- Opening Delimiter -

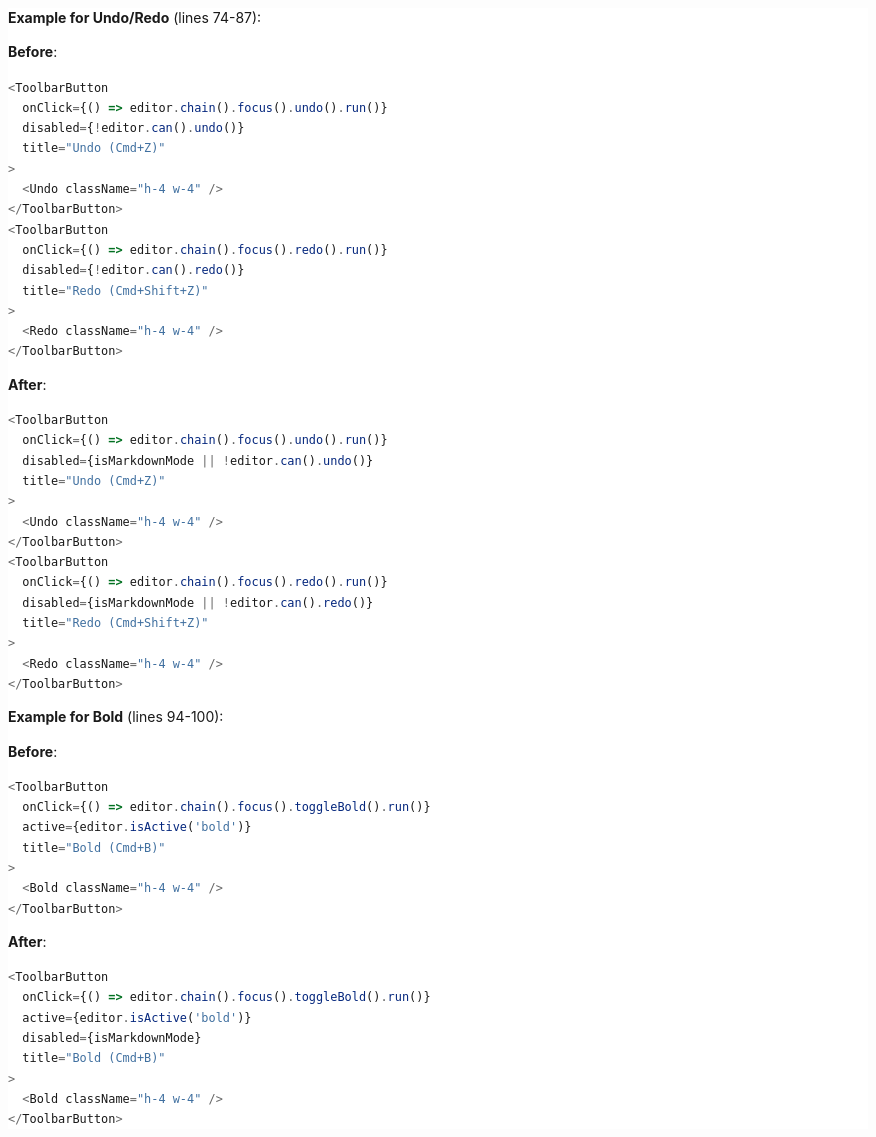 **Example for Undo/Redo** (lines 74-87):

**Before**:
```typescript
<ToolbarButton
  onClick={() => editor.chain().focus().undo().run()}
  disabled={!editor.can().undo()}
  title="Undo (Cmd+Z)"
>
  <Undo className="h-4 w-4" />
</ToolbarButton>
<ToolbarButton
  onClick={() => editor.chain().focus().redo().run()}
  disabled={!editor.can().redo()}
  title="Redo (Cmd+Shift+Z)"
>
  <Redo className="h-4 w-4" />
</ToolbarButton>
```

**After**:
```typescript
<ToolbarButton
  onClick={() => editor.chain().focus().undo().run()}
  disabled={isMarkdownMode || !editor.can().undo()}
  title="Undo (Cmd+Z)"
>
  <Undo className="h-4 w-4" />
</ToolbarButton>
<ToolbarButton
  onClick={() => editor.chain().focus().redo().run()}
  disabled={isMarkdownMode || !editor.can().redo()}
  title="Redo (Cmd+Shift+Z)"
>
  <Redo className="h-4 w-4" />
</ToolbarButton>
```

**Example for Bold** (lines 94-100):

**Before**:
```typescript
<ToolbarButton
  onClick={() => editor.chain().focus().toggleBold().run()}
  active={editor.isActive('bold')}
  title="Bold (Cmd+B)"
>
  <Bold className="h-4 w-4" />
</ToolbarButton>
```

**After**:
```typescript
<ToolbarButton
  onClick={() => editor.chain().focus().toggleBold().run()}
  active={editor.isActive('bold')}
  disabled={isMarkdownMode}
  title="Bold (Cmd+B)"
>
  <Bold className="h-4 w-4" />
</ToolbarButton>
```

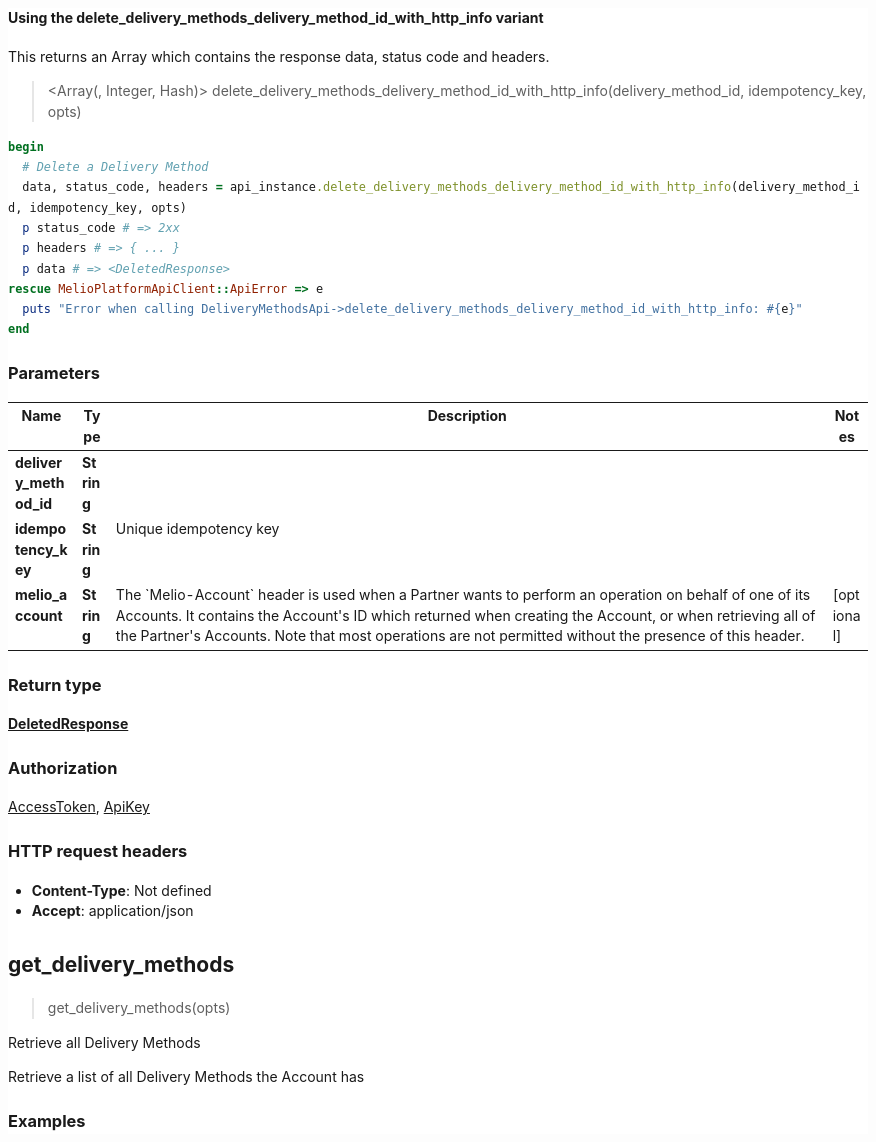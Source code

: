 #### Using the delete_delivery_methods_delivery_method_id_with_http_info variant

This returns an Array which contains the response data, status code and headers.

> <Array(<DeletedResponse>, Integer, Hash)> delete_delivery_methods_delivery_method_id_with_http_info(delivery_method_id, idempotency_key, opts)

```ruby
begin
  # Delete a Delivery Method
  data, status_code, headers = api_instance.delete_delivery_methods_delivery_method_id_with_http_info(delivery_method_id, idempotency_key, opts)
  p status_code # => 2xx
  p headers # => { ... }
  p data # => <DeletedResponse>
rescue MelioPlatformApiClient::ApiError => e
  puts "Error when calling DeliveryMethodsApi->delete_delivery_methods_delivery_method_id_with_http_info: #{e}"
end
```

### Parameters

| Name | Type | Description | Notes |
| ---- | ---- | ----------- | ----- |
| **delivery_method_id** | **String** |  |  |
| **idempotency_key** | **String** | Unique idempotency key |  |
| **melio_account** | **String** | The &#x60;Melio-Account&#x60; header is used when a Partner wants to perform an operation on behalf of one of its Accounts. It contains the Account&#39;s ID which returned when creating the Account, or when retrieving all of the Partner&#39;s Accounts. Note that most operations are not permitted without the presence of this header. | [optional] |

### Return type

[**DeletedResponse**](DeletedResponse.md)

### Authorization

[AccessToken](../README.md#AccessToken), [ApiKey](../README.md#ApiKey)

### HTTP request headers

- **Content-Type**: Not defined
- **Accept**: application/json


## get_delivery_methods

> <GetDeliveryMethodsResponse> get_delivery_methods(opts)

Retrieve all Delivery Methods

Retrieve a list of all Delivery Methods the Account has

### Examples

- Closing Delimiter -

- [What is being asked]:
Without changing a single word, set down all of the material again and leave out its pictures.

- [Output of the task]:
 **Example for Undo/Redo** (lines 74-87):

**Before**:
```typescript
<ToolbarButton
  onClick={() => editor.chain().focus().undo().run()}
  disabled={!editor.can().undo()}
  title="Undo (Cmd+Z)"
>
  <Undo className="h-4 w-4" />
</ToolbarButton>
<ToolbarButton
  onClick={() => editor.chain().focus().redo().run()}
  disabled={!editor.can().redo()}
  title="Redo (Cmd+Shift+Z)"
>
  <Redo className="h-4 w-4" />
</ToolbarButton>
```

**After**:
```typescript
<ToolbarButton
  onClick={() => editor.chain().focus().undo().run()}
  disabled={isMarkdownMode || !editor.can().undo()}
  title="Undo (Cmd+Z)"
>
  <Undo className="h-4 w-4" />
</ToolbarButton>
<ToolbarButton
  onClick={() => editor.chain().focus().redo().run()}
  disabled={isMarkdownMode || !editor.can().redo()}
  title="Redo (Cmd+Shift+Z)"
>
  <Redo className="h-4 w-4" />
</ToolbarButton>
```

**Example for Bold** (lines 94-100):

**Before**:
```typescript
<ToolbarButton
  onClick={() => editor.chain().focus().toggleBold().run()}
  active={editor.isActive('bold')}
  title="Bold (Cmd+B)"
>
  <Bold className="h-4 w-4" />
</ToolbarButton>
```

**After**:
```typescript
<ToolbarButton
  onClick={() => editor.chain().focus().toggleBold().run()}
  active={editor.isActive('bold')}
  disabled={isMarkdownMode}
  title="Bold (Cmd+B)"
>
  <Bold className="h-4 w-4" />
</ToolbarButton>
```

Source code

: #### Using the delete_delivery_methods_delivery_method_id_with_http_info variant

This returns an Array which contains the response data, status code and headers.

> <Array(<DeletedResponse>, Integer, Hash)> delete_delivery_methods_delivery_method_id_with_http_info(delivery_method_id, idempotency_key, opts)

```ruby
begin
  # Delete a Delivery Method
  data, status_code, headers = api_instance.delete_delivery_methods_delivery_method_id_with_http_info(delivery_method_id, idempotency_key, opts)
  p status_code # => 2xx
  p headers # => { ... }
  p data # => <DeletedResponse>
rescue MelioPlatformApiClient::ApiError => e
  puts "Error when calling DeliveryMethodsApi->delete_delivery_methods_delivery_method_id_with_http_info: #{e}"
end
```

### Parameters

| Name | Type | Description | Notes |
| ---- | ---- | ----------- | ----- |
| **delivery_method_id** | **String** |  |  |
| **idempotency_key** | **String** | Unique idempotency key |  |
| **melio_account** | **String** | The &#x60;Melio-Account&#x60; header is used when a Partner wants to perform an operation on behalf of one of its Accounts. It contains the Account&#39;s ID which returned when creating the Account, or when retrieving all of the Partner&#39;s Accounts. Note that most operations are not permitted without the presence of this header. | [optional] |

### Return type

[**DeletedResponse**](DeletedResponse.md)

### Authorization

[AccessToken](../README.md#AccessToken), [ApiKey](../README.md#ApiKey)

### HTTP request headers

- **Content-Type**: Not defined
- **Accept**: application/json


## get_delivery_methods

> <GetDeliveryMethodsResponse> get_delivery_methods(opts)

Retrieve all Delivery Methods

Retrieve a list of all Delivery Methods the Account has

### Examples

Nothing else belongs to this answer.